The fourth in the Kenzie/Gennaro series, this is obviously the most famous of the now six books in the series. There is one obvious reason for this: Ben Affleck chose to adapt it for his 2007 directorial debut. As you can imagine, I have seen the film adaptation, which makes this read a weird one, as I do not tend to read a book if I have seen the movie. Hell, up until the past few years, it was rare for me to have read anything that had been adapted into a film even after the fact--then I took a shit on my high-brow reading tendencies...

Anyway...

I had always intended to just skip this. Then Moonlight Mile came out. Since it is basically a follow-up to the case in Gone, Baby, Gone, I no longer felt like I could skip it while still reading the signed copy of his newest novel that I picked up.

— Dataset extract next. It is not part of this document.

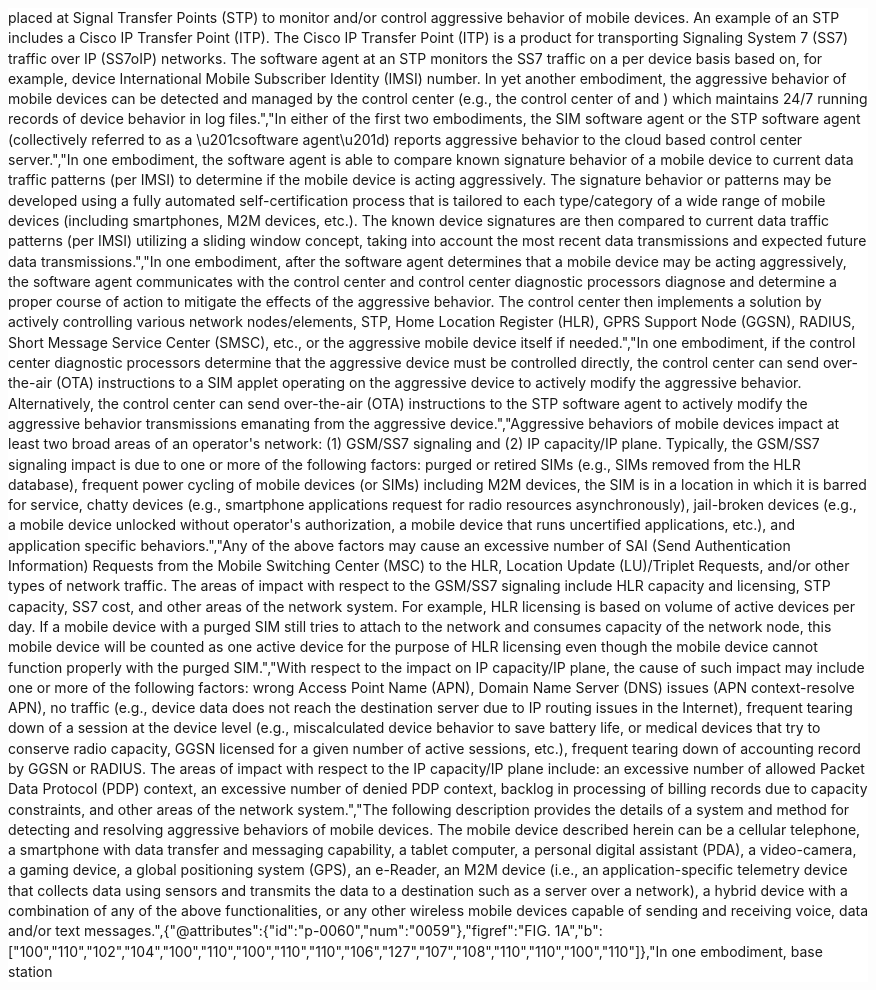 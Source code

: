 placed at Signal Transfer Points (STP) to monitor and\/or control aggressive behavior of mobile devices. An example of an STP includes a Cisco IP Transfer Point (ITP). The Cisco IP Transfer Point (ITP) is a product for transporting Signaling System 7 (SS7) traffic over IP (SS7oIP) networks. The software agent at an STP monitors the SS7 traffic on a per device basis based on, for example, device International Mobile Subscriber Identity (IMSI) number. In yet another embodiment, the aggressive behavior of mobile devices can be detected and managed by the control center (e.g., the control center  of  and ) which maintains 24\/7 running records of device behavior in log files.","In either of the first two embodiments, the SIM software agent or the STP software agent (collectively referred to as a \u201csoftware agent\u201d) reports aggressive behavior to the cloud based control center server.","In one embodiment, the software agent is able to compare known signature behavior of a mobile device to current data traffic patterns (per IMSI) to determine if the mobile device is acting aggressively. The signature behavior or patterns may be developed using a fully automated self-certification process that is tailored to each type\/category of a wide range of mobile devices (including smartphones, M2M devices, etc.). The known device signatures are then compared to current data traffic patterns (per IMSI) utilizing a sliding window concept, taking into account the most recent data transmissions and expected future data transmissions.","In one embodiment, after the software agent determines that a mobile device may be acting aggressively, the software agent communicates with the control center and control center diagnostic processors diagnose and determine a proper course of action to mitigate the effects of the aggressive behavior. The control center then implements a solution by actively controlling various network nodes\/elements, STP, Home Location Register (HLR), GPRS Support Node (GGSN), RADIUS, Short Message Service Center (SMSC), etc., or the aggressive mobile device itself if needed.","In one embodiment, if the control center diagnostic processors determine that the aggressive device must be controlled directly, the control center can send over-the-air (OTA) instructions to a SIM applet operating on the aggressive device to actively modify the aggressive behavior. Alternatively, the control center can send over-the-air (OTA) instructions to the STP software agent to actively modify the aggressive behavior transmissions emanating from the aggressive device.","Aggressive behaviors of mobile devices impact at least two broad areas of an operator's network: (1) GSM\/SS7 signaling and (2) IP capacity\/IP plane. Typically, the GSM\/SS7 signaling impact is due to one or more of the following factors: purged or retired SIMs (e.g., SIMs removed from the HLR database), frequent power cycling of mobile devices (or SIMs) including M2M devices, the SIM is in a location in which it is barred for service, chatty devices (e.g., smartphone applications request for radio resources asynchronously), jail-broken devices (e.g., a mobile device unlocked without operator's authorization, a mobile device that runs uncertified applications, etc.), and application specific behaviors.","Any of the above factors may cause an excessive number of SAI (Send Authentication Information) Requests from the Mobile Switching Center (MSC) to the HLR, Location Update (LU)\/Triplet Requests, and\/or other types of network traffic. The areas of impact with respect to the GSM\/SS7 signaling include HLR capacity and licensing, STP capacity, SS7 cost, and other areas of the network system. For example, HLR licensing is based on volume of active devices per day. If a mobile device with a purged SIM still tries to attach to the network and consumes capacity of the network node, this mobile device will be counted as one active device for the purpose of HLR licensing even though the mobile device cannot function properly with the purged SIM.","With respect to the impact on IP capacity\/IP plane, the cause of such impact may include one or more of the following factors: wrong Access Point Name (APN), Domain Name Server (DNS) issues (APN context-resolve APN), no traffic (e.g., device data does not reach the destination server due to IP routing issues in the Internet), frequent tearing down of a session at the device level (e.g., miscalculated device behavior to save battery life, or medical devices that try to conserve radio capacity, GGSN licensed for a given number of active sessions, etc.), frequent tearing down of accounting record by GGSN or RADIUS. The areas of impact with respect to the IP capacity\/IP plane include: an excessive number of allowed Packet Data Protocol (PDP) context, an excessive number of denied PDP context, backlog in processing of billing records due to capacity constraints, and other areas of the network system.","The following description provides the details of a system and method for detecting and resolving aggressive behaviors of mobile devices. The mobile device described herein can be a cellular telephone, a smartphone with data transfer and messaging capability, a tablet computer, a personal digital assistant (PDA), a video-camera, a gaming device, a global positioning system (GPS), an e-Reader, an M2M device (i.e., an application-specific telemetry device that collects data using sensors and transmits the data to a destination such as a server over a network), a hybrid device with a combination of any of the above functionalities, or any other wireless mobile devices capable of sending and receiving voice, data and\/or text messages.",{"@attributes":{"id":"p-0060","num":"0059"},"figref":"FIG. 1A","b":["100","110","102","104","100","110","100","110","110","106","127","107","108","110","110","100","110"]},"In one embodiment, base station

Just about everyone who comes here regularly has probably seen the film adaptation. I will not say that the film is better. It isn't necessarily worse either. The more interesting aspects of the comparison between the two really lied in the choices that Ben Affleck had to make to trim a 400-page (in the pocket paperback copy I have) novel into a two-hour movie. Some characters were absorbed into others. The scene at the house when they finally find Amanda McCready is actually better with the onus for the decision lying totally on Patrick Kenzie's shoulders. There are smaller sections of the book that are basically rolled into others. All of the choices make sense insofar as being able to tell a cohesive story in a shorter time-frame.

Now that isn't to say that you need not read the book. If you haven't seen the movie, the book is definitely the way to go. Lehane's prose is rock-solid as always. He has the neo-noir genre down pat and owns every word. Really, you shouldn't need an excuse to read Dennis Lehane.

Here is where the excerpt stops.